* _Task instructions_: Scan the data for "code" and copy each matching line.

* _Data items_:
· · · ·
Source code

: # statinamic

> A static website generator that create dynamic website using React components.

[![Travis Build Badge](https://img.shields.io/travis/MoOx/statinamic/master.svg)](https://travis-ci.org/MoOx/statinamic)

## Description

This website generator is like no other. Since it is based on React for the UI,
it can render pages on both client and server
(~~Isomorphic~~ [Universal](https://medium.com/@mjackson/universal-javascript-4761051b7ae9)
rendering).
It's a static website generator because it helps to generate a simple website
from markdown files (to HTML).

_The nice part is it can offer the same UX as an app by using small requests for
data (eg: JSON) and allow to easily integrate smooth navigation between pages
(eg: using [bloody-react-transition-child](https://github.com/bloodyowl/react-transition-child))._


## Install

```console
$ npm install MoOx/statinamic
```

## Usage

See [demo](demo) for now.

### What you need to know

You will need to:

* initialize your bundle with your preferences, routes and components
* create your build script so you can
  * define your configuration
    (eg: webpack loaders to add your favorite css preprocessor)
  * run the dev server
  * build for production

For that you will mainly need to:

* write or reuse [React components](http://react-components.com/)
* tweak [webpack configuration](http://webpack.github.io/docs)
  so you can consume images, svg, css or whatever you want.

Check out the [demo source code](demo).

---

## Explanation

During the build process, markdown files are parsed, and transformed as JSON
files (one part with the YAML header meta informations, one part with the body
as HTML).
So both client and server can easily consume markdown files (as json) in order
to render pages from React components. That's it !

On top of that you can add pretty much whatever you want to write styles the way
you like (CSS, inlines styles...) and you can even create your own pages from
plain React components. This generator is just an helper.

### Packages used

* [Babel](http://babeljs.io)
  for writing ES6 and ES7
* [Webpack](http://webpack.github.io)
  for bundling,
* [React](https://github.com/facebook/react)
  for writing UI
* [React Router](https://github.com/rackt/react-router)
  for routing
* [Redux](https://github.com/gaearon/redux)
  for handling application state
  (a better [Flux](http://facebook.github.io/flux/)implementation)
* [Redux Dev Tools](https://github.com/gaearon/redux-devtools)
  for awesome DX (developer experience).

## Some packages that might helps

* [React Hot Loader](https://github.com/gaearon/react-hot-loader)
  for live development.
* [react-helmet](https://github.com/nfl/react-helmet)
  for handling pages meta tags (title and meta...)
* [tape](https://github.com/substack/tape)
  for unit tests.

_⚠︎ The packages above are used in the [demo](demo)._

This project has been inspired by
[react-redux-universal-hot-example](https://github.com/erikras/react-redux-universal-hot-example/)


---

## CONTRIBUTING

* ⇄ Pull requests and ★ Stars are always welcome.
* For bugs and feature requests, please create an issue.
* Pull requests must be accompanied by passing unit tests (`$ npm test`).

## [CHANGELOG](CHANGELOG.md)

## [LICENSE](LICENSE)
· · · ·
* _Answer to this exercise_:
Source code
Check out the [demo source code](demo).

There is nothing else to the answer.